National Republican leaders are feeling the pressure to build a broader coalition of Latino support.

No person's life, liberty and property are secure while the legislature is in session. But Americans can relax for a couple of weeks because Congress is taking a brief Fourth of July break.

The Senate just passed an immigration reform bill by an overwhelming margin and the first challenge House Speaker John Boehner will face when Congress returns is getting an immigration bill passed. The prospects for immigration reform took a beating when the speaker was unable to muster the votes from his caucus to pass the farm bill. The farm bill is Congress 101. If the speaker can't do the farm bill, how will he ever get an immigration package through the House?

But pass an immigration reform bill, Boehner must. Boehner is one of the many Republicans in Washington who know that the failure of Congress to pass a reform bill would create a disaster of biblical proportions for the GOP. In 2012, Latinos gave President Barack Obama 71 percent of their votes. If Republican block immigration reform with a path to citizenship for undocumented aliens, it will be even worse in 2016, because population trends mean that even more Latinos will vote that year.

[See a collection of political cartoons on immigration.]

Stephen Colbert once said that the two words that scared the GOP more than anything else were "buenos dias." Republicans have reason enough to worry.

The Karl Roves and John Boehners of the world care about the national standing and presidential prospects of the Republican party. The problem is that Tea Party enthusiasts only care about ideological purity and the prospects of seeing an even more conservative challenger in the primary. This creates a situation where Boehner has about as much control over the Republican caucus as I do.

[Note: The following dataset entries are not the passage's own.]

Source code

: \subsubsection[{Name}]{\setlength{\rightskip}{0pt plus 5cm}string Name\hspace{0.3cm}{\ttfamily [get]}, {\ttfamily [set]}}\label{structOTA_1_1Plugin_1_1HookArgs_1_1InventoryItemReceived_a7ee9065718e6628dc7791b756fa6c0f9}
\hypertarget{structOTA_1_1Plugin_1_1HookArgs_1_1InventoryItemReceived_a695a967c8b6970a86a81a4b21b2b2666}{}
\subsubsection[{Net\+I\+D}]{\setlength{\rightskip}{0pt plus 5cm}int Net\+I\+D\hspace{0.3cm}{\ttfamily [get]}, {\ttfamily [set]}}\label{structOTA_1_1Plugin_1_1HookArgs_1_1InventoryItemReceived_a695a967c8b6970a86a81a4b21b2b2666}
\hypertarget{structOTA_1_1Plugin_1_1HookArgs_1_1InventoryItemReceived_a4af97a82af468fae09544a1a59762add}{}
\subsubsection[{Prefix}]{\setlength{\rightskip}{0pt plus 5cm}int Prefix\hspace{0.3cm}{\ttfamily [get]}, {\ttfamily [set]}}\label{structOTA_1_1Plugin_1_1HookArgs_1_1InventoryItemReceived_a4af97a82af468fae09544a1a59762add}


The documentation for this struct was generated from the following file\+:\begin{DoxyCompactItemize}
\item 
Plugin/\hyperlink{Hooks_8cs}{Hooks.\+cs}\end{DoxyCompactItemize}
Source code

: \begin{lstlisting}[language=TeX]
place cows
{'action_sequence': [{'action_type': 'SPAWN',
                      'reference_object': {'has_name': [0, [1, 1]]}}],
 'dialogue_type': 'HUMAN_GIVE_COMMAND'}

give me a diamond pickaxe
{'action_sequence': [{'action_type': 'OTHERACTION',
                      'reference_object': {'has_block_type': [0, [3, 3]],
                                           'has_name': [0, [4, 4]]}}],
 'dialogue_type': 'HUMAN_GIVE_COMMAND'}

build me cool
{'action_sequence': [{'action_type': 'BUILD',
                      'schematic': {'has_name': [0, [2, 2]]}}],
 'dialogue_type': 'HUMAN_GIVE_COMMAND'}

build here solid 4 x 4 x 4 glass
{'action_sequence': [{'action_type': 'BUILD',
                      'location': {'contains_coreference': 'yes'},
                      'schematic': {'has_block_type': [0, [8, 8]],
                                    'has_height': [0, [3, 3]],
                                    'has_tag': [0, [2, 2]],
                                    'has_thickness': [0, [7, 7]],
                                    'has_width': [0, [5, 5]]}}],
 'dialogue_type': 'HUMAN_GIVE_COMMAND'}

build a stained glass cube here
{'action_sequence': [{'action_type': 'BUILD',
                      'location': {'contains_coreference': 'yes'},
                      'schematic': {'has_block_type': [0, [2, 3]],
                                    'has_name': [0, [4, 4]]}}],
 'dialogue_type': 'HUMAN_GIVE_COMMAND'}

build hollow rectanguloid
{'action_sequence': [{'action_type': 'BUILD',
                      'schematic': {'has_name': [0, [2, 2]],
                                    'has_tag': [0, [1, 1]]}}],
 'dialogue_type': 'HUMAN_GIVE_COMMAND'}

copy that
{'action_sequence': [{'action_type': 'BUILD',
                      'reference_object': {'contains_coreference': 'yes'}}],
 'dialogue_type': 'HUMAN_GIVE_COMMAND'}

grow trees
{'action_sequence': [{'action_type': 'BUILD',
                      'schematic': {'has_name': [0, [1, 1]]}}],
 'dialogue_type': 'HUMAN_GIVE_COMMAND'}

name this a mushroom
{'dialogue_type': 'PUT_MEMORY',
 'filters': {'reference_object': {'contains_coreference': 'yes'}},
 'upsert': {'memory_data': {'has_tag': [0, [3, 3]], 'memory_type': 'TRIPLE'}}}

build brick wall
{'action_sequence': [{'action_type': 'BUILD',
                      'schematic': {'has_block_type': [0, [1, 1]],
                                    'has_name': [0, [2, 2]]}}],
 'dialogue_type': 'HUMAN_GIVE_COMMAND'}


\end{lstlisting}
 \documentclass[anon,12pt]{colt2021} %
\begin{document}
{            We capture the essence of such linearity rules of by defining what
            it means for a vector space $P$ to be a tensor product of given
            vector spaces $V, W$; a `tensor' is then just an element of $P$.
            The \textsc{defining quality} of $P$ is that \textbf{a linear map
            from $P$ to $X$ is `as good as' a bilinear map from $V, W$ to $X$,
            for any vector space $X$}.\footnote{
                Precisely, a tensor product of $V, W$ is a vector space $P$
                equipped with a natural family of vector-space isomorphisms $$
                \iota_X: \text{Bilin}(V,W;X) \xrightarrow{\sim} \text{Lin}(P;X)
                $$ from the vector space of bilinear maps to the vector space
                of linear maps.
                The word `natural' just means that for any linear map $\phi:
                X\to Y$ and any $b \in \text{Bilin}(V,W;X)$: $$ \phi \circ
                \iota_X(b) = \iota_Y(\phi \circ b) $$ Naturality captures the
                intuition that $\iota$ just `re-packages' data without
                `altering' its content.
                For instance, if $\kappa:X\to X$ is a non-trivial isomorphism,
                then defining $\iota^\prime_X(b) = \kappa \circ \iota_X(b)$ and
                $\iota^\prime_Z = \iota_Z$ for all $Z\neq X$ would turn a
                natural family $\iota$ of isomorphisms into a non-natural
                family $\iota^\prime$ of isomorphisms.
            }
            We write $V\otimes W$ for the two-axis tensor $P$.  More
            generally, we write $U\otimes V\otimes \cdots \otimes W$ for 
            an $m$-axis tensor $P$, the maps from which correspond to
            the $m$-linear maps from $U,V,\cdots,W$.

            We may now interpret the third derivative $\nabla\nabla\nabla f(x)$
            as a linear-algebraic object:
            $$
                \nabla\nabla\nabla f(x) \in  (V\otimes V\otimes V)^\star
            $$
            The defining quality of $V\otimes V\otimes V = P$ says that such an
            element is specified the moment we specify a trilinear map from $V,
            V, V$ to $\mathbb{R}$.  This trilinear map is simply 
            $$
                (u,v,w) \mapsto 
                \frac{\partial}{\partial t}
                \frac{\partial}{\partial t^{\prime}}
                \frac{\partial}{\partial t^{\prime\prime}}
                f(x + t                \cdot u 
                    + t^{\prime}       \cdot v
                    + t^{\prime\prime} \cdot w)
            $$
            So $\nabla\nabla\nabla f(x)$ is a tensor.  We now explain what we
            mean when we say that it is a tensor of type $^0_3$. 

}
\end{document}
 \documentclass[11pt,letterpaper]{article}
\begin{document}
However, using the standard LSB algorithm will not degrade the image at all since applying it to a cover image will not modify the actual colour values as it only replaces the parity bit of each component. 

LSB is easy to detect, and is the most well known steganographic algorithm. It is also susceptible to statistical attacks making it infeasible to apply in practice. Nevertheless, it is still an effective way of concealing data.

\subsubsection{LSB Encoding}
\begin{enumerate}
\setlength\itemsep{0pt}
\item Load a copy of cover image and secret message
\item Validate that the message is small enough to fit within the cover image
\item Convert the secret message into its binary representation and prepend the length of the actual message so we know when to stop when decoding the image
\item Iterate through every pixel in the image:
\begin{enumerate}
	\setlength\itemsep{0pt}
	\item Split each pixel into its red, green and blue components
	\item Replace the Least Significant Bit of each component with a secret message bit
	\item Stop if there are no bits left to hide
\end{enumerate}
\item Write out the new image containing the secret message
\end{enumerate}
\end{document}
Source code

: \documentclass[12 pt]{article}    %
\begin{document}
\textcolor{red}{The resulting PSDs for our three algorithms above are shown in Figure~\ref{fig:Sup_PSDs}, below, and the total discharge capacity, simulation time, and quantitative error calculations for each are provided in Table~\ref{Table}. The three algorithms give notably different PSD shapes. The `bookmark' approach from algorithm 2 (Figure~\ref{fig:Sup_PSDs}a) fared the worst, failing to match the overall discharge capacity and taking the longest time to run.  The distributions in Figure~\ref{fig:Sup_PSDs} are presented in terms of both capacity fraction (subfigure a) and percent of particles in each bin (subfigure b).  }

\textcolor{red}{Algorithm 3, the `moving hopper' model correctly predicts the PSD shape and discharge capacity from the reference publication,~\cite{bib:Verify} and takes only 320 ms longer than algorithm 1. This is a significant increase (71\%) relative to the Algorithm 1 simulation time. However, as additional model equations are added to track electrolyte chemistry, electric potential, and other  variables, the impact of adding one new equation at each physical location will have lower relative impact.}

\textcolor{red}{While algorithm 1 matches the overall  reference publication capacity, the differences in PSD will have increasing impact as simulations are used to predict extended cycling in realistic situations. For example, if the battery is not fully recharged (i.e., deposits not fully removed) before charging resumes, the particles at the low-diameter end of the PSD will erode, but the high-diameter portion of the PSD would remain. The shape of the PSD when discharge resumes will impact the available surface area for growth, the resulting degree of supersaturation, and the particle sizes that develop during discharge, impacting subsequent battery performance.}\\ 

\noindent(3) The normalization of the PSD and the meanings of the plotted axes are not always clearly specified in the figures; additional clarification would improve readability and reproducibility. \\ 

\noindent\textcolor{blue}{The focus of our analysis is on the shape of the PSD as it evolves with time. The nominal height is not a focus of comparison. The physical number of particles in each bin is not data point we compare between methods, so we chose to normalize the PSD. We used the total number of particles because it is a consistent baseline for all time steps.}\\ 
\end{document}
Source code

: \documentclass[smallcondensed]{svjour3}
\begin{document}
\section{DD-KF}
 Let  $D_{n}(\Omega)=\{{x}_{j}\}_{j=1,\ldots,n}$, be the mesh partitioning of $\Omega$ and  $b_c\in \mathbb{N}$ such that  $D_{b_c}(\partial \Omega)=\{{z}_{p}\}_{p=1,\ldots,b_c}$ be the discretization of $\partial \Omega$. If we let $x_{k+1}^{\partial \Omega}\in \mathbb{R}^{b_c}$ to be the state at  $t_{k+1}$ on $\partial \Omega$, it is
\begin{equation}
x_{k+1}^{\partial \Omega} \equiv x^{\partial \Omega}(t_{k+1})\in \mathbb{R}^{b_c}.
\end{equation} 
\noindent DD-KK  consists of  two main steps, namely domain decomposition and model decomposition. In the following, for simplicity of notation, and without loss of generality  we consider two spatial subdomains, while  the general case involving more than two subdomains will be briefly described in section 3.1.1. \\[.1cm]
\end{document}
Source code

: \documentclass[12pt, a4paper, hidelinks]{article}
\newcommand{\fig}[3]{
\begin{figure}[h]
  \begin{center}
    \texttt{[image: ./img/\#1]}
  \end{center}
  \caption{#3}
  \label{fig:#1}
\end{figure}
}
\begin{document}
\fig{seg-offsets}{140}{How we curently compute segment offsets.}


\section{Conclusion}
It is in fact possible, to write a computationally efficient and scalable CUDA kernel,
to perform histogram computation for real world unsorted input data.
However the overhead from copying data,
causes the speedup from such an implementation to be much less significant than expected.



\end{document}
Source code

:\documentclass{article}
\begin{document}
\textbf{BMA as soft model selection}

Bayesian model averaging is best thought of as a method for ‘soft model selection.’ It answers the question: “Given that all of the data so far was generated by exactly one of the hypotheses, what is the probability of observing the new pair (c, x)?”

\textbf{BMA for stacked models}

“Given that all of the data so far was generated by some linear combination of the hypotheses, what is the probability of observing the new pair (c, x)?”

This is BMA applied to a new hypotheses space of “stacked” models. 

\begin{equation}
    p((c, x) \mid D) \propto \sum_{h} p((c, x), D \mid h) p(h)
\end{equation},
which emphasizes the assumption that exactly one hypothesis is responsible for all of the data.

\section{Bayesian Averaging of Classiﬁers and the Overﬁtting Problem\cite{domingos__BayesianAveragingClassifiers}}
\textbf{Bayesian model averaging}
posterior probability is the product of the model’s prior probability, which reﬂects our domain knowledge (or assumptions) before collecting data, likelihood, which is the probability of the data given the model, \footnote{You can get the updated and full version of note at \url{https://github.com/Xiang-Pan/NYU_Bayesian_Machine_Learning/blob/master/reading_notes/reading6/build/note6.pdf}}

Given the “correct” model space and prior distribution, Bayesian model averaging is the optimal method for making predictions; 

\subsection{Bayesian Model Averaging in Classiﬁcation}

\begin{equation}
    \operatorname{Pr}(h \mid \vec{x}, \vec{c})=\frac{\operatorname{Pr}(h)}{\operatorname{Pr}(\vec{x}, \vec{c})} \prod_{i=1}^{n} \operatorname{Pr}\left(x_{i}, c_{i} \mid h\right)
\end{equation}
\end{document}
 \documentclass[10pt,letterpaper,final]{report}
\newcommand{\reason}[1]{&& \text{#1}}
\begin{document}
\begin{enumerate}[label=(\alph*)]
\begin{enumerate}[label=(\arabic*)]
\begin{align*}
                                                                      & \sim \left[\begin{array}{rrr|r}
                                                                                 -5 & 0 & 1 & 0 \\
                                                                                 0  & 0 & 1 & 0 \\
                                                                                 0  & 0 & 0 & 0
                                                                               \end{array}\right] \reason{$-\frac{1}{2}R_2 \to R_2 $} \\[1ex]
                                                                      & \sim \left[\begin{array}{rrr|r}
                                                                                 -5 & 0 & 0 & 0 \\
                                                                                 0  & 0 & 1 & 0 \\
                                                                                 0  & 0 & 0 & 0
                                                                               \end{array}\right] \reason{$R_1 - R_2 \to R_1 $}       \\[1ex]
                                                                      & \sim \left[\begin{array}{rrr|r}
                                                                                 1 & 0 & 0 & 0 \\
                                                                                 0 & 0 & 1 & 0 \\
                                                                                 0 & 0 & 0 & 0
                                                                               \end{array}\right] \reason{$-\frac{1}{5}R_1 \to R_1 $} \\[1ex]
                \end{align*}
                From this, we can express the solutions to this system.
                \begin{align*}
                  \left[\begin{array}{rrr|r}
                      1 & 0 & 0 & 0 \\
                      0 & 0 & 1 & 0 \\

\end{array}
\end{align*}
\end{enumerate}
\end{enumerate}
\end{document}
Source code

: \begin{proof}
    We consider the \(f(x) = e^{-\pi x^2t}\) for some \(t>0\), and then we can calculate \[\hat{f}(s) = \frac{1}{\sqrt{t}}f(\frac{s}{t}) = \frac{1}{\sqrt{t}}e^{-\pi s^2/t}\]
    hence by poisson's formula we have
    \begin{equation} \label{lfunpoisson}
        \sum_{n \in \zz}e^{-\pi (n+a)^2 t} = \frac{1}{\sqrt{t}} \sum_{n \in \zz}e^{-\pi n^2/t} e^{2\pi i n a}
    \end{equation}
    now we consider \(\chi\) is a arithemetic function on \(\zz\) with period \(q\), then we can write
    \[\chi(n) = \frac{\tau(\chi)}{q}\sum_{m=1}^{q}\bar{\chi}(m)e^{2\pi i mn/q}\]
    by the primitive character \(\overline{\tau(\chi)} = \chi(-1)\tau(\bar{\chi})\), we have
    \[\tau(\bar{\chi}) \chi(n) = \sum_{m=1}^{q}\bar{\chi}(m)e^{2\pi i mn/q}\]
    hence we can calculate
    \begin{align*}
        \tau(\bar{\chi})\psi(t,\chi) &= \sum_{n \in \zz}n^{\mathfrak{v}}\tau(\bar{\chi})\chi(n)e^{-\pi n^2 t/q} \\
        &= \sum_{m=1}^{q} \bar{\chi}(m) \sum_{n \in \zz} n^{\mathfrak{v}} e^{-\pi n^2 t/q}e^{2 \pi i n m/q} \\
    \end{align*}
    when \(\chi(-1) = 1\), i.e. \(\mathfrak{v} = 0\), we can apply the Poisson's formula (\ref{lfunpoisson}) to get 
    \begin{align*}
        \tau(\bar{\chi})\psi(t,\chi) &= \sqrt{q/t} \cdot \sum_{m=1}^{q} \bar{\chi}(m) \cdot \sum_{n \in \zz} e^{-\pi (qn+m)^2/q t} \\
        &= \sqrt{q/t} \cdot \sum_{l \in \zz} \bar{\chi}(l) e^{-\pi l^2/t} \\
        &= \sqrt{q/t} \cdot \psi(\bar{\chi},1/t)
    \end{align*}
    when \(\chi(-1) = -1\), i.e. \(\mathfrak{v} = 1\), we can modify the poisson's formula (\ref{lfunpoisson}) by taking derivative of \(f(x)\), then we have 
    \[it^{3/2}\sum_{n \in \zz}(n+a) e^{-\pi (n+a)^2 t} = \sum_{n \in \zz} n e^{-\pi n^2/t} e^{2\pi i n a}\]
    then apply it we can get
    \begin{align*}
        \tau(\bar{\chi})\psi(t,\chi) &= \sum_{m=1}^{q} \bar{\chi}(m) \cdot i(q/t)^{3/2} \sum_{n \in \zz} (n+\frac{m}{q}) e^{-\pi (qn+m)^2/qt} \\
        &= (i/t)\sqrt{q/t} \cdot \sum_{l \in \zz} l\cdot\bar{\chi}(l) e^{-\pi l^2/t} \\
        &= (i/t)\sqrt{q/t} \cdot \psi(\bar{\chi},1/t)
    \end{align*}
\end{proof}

On a Sunday morning talk show recently, Senator Lindsey Graham, R-S.C., issued an apocalyptic warning to his own party. Graham said his party is already in a downward demographic death spiral and failure to reform the broken immigration system will accelerate the process. Not that I care about the GOP, but Graham is right.

[See a collection of political cartoons on Congress.]

But the influence of the Tea Party is apparent in the experience of another GOP Senator. Marco Rubio of Florida was one of the gang of eight senators who crafted the Senate immigration bill. Then Rubio got big time heat from the Tea Party extremists for supporting reform. Since then, Rubio has been trying to distance himself from his own proposal.

I'll leave it to congressional historians to decide whether or not Boehner is the worst speaker in the history of House of Representatives, but I'm sure he would at least be a finalist for the dishonor. The Gallup organization recently reported that only one of every 10 Americans has a positive opinion of Congress. This horrible rating is the lowest approval rate that Gallup has measured for any institution in the long history of the Gallup Poll. How low can it go?